Legislators and the law

Editorial

 
August 9, 2020

We have always suspected that our legislators do not always read the material placed before them with any degree of care or careful consideration. This appears to be true even with the material is a bill with potentially significant impact. Members of the Punjab Assembly belonging to all major parties are now opposing a bill they had passed unanimously just two weeks ago, and which they likely failed to read properly. The 'Tahaffuz Bunyad-e-Islam Bill' was passed by the House on July 22; among other things, it envisages the approval of all published material notably on religious issues by the DGPR. A letter has already been sent in, signed by hundreds of members of society from all sects asking why one bureaucrat should be permitted to determine what is acceptable and what is not.

The Punjab law minister has said that following the approval he had noted the objections and the bill has not been sent to the Governor for signing into law. There is also some controversy over how the bill was tabled. Lawmakers allege they were kept in the dark about the document before being asked to vote on it. Lawmakers including ministers who conceded they had not read the content asked if the bill had obtained cabinet’s approval. The Speaker of the Punjab Assembly Ch Pervez Elahi was reported to be one of the people who played a part in drafting the bill.

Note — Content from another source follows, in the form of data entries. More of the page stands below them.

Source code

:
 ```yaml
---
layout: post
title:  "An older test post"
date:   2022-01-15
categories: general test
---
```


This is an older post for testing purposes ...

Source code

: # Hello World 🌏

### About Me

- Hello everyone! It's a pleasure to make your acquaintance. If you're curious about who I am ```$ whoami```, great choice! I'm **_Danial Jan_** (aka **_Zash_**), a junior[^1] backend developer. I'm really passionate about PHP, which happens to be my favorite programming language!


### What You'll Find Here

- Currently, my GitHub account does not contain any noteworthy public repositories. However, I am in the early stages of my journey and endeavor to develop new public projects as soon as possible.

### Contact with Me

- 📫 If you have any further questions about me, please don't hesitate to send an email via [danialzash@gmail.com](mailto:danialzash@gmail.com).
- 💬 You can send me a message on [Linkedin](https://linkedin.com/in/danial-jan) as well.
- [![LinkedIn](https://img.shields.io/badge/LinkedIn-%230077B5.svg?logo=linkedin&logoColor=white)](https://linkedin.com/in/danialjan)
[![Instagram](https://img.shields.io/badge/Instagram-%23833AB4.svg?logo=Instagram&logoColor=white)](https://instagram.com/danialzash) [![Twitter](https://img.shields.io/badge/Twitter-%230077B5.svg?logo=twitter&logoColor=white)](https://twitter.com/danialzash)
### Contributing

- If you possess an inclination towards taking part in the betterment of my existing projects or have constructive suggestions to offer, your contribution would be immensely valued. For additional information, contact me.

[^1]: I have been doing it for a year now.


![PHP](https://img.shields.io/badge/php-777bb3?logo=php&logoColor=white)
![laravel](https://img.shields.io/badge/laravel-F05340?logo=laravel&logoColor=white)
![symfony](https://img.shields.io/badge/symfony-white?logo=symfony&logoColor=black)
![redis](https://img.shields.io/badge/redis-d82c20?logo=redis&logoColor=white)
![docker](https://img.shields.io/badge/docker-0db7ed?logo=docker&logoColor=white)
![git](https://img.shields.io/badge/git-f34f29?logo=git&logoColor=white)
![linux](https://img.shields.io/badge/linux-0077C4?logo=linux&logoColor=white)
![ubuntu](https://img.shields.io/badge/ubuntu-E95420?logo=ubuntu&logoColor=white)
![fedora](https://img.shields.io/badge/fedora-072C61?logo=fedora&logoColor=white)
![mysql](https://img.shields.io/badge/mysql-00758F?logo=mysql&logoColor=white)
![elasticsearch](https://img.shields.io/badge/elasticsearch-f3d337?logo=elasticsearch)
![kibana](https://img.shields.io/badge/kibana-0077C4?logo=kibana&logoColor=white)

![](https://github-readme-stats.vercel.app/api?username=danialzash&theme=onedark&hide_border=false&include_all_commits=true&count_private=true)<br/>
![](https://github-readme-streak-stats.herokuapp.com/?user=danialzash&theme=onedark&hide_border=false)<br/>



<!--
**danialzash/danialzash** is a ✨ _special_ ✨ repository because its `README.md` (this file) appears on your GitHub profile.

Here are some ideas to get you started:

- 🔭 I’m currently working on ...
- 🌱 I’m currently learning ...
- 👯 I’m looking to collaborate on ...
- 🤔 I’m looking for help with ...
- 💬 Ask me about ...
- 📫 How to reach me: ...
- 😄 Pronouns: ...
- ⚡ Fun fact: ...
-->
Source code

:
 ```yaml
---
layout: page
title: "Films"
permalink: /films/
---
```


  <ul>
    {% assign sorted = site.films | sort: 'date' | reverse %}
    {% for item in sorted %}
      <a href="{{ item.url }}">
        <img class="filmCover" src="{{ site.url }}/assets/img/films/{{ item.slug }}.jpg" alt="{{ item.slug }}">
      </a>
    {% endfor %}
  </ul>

This however is not the point. The question is how can we have any faith in the lawmakers we elect if they are not even willing to perform their primary duty of reading draft bills before they are passed into law. Stating that this bill could create sectarian disharmony in the country after persons outside the Assembly had raised objections to its passage simply highlights the degree of incompetence and lack of concern for the important task they are performing. Naturally any sensitive matter should be discussed either before the cabinet or in a committee and then in the House itself. In this case there was total negligence in following this procedure. Steps need to be taken by all parties to ensure this does not happen again. Had the bill been passed onto the governor many more complications could have arisen. The representatives we elect must consider their responsibilities more gravely and remember the decisions they make have an impact on all the people of the province. Apart from that, we do hope to see more of such collective sense as was exhibited by the members in the House the other day.